Feline Hypertrophic Cardiomyopathy (HCM) is a condition that causes the muscular walls of a cat’s heart to thicken, decreasing the heart’s efficiency and sometimes creating symptoms in other parts of the body, and without care will lead to a slow and painful death. Not all genes that cause HCM have been identified yet.

It's part of our job to make sure we keep up to date with yearly ultrasounds and/or X-rays of our cats hearts to make sure they are not carriers of an unidentified gene or abnormality. This means everyone- even if the kitten goes home with you there will always be a chance of an undiscovered gene. Yearly tests must be done and I request that if any lines of mine pop up in the future to be a carrier of an undiscovered gene to please contact me Kosmos ASAP, so I can locate the lineages and reach out to past/current breeders I got the lines from and we can contact other who have the same lines and make sure everyone is okay and try and spread out the help as much as we can as fast as we can, our hearts and thanks go out to you for all your help and understanding.

Please also note: The Embrace Insurance coverage we provide is SPECIFIC to issues such as this. If in the event your baby has HCM down the line, Embrace insurance if you "read your coverage" They got your back in this time of need.- In the future we will have our own insurance company that will have coverage according to breed and (animal species). - If new studies show there is multiple genes across different breeds it will be covered. We want to help continue education and understanding of this planet and who we share it with. And hopefully someday our facility will provide cures.

"These studies have also identified HCM in cats that do not carry the MYBPC3-A31P. The incidence of HCM in these studies was 5.4% in cats that were negative for the A31P mutation, and 5.4% with the mutation.
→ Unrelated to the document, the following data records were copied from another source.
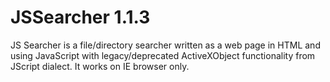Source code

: # JSSearcher 1.1.3
JS Searcher is a file/directory searcher written as a web page in HTML and using JavaScript with legacy/deprecated ActiveXObject functionality from JScript dialect. It works on IE browser only.
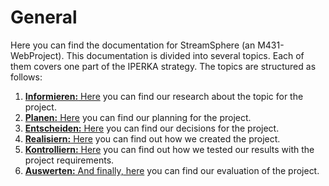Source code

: <show-structure depth="2"/>

# General

Here you can find the documentation for StreamSphere (an M431-WebProject). This documentation is divided into several
topics. Each of them covers one part of the IPERKA strategy. The topics are structured as follows:

1. [**Informieren:** Here](informieren.md) you can find our research about the topic for the project.
2. [**Planen:** Here](planen.md) you can find our planning for the project.
3. [**Entscheiden:** Here](entscheiden.md) you can find our decisions for the project.
4. [**Realisiern:** Here](realisieren.md) you can find out how we created the project.
5. [**Kontrolliern:** Here](#) you can find out how we tested our results with the project requirements.
6. [**Auswerten:** And finally, here](#) you can find our evaluation of the project. 
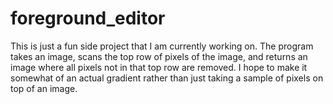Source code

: # foreground_editor
This is just a fun side project that I am currently working on.
The program takes an image, scans the top row of pixels of the image, and returns an image where all pixels not in that top row are removed.
I hope to make it somewhat of an actual gradient rather than just taking a sample of pixels on top of an image.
Therefore, the MYBPC3-A31P mutation is not the sole cause of HCM in Maine Coons. The other causes are not known at this time."
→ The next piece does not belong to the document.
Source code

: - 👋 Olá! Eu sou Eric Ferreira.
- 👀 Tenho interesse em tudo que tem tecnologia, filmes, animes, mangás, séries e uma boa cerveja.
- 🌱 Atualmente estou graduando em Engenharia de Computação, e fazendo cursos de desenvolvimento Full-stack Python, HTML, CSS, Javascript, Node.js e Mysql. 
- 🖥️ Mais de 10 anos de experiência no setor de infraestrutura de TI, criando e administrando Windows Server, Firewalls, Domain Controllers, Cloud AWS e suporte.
  • Alleles: N = Normal (Not a carrier of a specific discovered genes)

  • HCMmc = hypertrophic cardiomyopathy-associated mutation- if your feline carries 2 copies, your feline will have a life expectancy of up to 4 years. If they are carrying a single allele they have a longer life expectancy, however they can still get HCM sometime down their life, regular tests should be done to avoid suffering.

  • N/HCMmc

  • N/N = These genotype are not predicted to be at increased risk of HCM and cannot transmit this hypertrophic cardiomyopathy-associated mutation to their offspring, but yearly testing must continue to be done due to not all genes that cause HCM are found.
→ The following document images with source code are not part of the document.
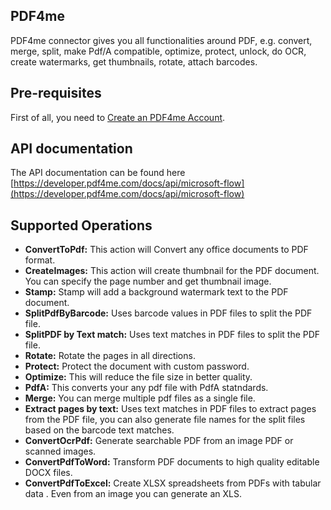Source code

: 

## PDF4me 
PDF4me connector gives you all functionalities around PDF, e.g. convert, merge, split, make Pdf/A compatible, optimize, protect, unlock, do OCR, create watermarks, get thumbnails, rotate, attach barcodes.


## Pre-requisites
First of all, you need to [Create an PDF4me Account](https://pdf4me.com/).


## API documentation
The API documentation can be found here [https://developer.pdf4me.com/docs/api/microsoft-flow](https://developer.pdf4me.com/docs/api/microsoft-flow)


## Supported Operations

 - **ConvertToPdf:** This action will Convert any office documents to PDF format.
 - **CreateImages:** This action will create thumbnail for the PDF document. You can specify the page number and get thumbnail image.
 - **Stamp:** Stamp will add a background watermark text to the PDF document.
 - **SplitPdfByBarcode:** Uses barcode values in PDF files to split the PDF file.
 - **SplitPDF by Text match:** Uses text matches in PDF files to split the PDF file.
 - **Rotate:** Rotate the pages in all directions.
 - **Protect:** Protect the document with custom password.
 - **Optimize:** This will reduce the file size in better quality.
 - **PdfA:** This converts your any pdf file with PdfA statndards.
 - **Merge:** You can merge multiple pdf files as a single file.
 - **Extract pages by text:** Uses text matches in PDF files to extract pages from the PDF file, you can also generate file names for the split files based on the barcode text matches.
 - **ConvertOcrPdf:** Generate searchable PDF from an image PDF or scanned images.
 - **ConvertPdfToWord:** Transform PDF documents to high quality editable DOCX files. 
 - **ConvertPdfToExcel:** Create XLSX spreadsheets from PDFs with tabular data . Even from an image you can generate an XLS.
  • Asymptomatic: Some cats with HCM may never show any clinical signs of heart disease and go on to have a normal life expectancy (Please note proper diet can play a big role) and yearly ultrasound scans must be done to insure there is no other signs.

  • Mild clinical signs: Affected cats can show increased efforts with their breathing "heavy breathing" and irregular heart-beat, they may faint (syncope) or they may be less able or willing to exercise and play than they used to.

  • Congestive Heart Failure: Fluid accumulating on or around the lungs can cause cats to struggle to breathe and collapse causing suffocation and death in a slow painful manner.

  • Aortic Thromboembolism: For some severely affected cats, a blood clot produced in the heart can block off the blood supply to the hind legs causing a very painful paralysis.

  • Sudden death: For a small minority of cats, the first sign of the disease is sudden death!

  • Treatments: Although HCM has no known cure there are specialized care plans made available by your vet and other sources to help create a better easier time for their life expectancy. Medication can help such as topical skin medications and injections. - Please note this is not a cure, this can only extend the life of the animal. But please remember to weigh the benefit of quality of life VS quantity. We want the best QUALITY we can get, what use is a long life if it's full of pain and displeasure!